Interim Management Statement

· Our competitive performance remained strong in the first nine months of the year with share gains across our major markets including US higher education courseware, US school courseware and UK qualifications.

· Cyclical and policy related factors made some of our largest markets weaker than we expected with, in particular, lower Community College enrolments and higher returns affecting the US higher education market; and lower purchasing in certain provinces affecting the school textbook market in South Africa.

· For the third quarter, sales were down 2% in headline terms, down 5% at constant exchange rates (CER) and down 4% in underlying terms. For the nine months, sales were up 2% in headline terms and down 2% at CER and in underlying terms.

· At our preliminary results on 27 February 2015 we stated that we expected to report adjusted earnings per share of between 75p and 80p in 2015, on the basis of no changes in portfolio for all of 2015 and based on exchange rates as at 21 January 2015. The disposal of PowerSchool, FT Group and The Economist Group, as well as movements in exchange rates, reduces this range by approximately 5p to 70p to 75p. Given a strong competitive performance but continued challenging market conditions, we expect our adjusted earnings per share to be around the bottom end of this range. This guidance is struck assuming: current exchange rates continue to the end of the year, no further acquisitions or disposals, a tax rate of approximately 15% and an interest charge of approximately £70m.
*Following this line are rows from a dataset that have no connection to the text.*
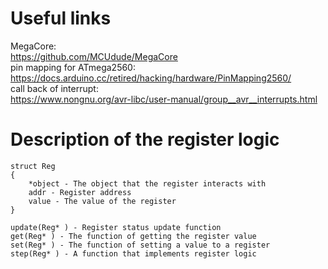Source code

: # Useful links  
MegaCore:  
https://github.com/MCUdude/MegaCore  
pin mapping for ATmega2560:  
https://docs.arduino.cc/retired/hacking/hardware/PinMapping2560/  
call back of interrupt:  
https://www.nongnu.org/avr-libc/user-manual/group__avr__interrupts.html  
# Description of the register logic  
<pre><code>struct Reg  
{
    *object - The object that the register interacts with  
    addr - Register address  
    value - The value of the register  
}  
  
update(Reg* ) - Register status update function
get(Reg* ) - The function of getting the register value  
set(Reg* ) - The function of setting a value to a register  
step(Reg* ) - A function that implements register logic
</code></pre>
Pearson's chief executive John Fallon said:
"The key cyclical and policy-related factors which have been hurting our markets for some years have yet to improve. We are performing well competitively and gaining share across many areas of our business. We continue to manage our costs tightly while investing in new products and services to inspire the next generation of students."

skinny - 21 Jan 2016 15:42 - 70 of 79

Interim Management Statement

Pearson January trading update
Pearson is today providing its regular January trading update. In addition, we have undertaken a rigorous, bottom-up review of our markets, our operations and our financial plans. As a result, we are taking further action to simplify our business, reduce our costs and position ourselves for growth in our major markets. To quantify how this will drive Pearson's financial performance, we are providing earnings guidance for 2016 and setting out where we would expect to be by the end of 2018.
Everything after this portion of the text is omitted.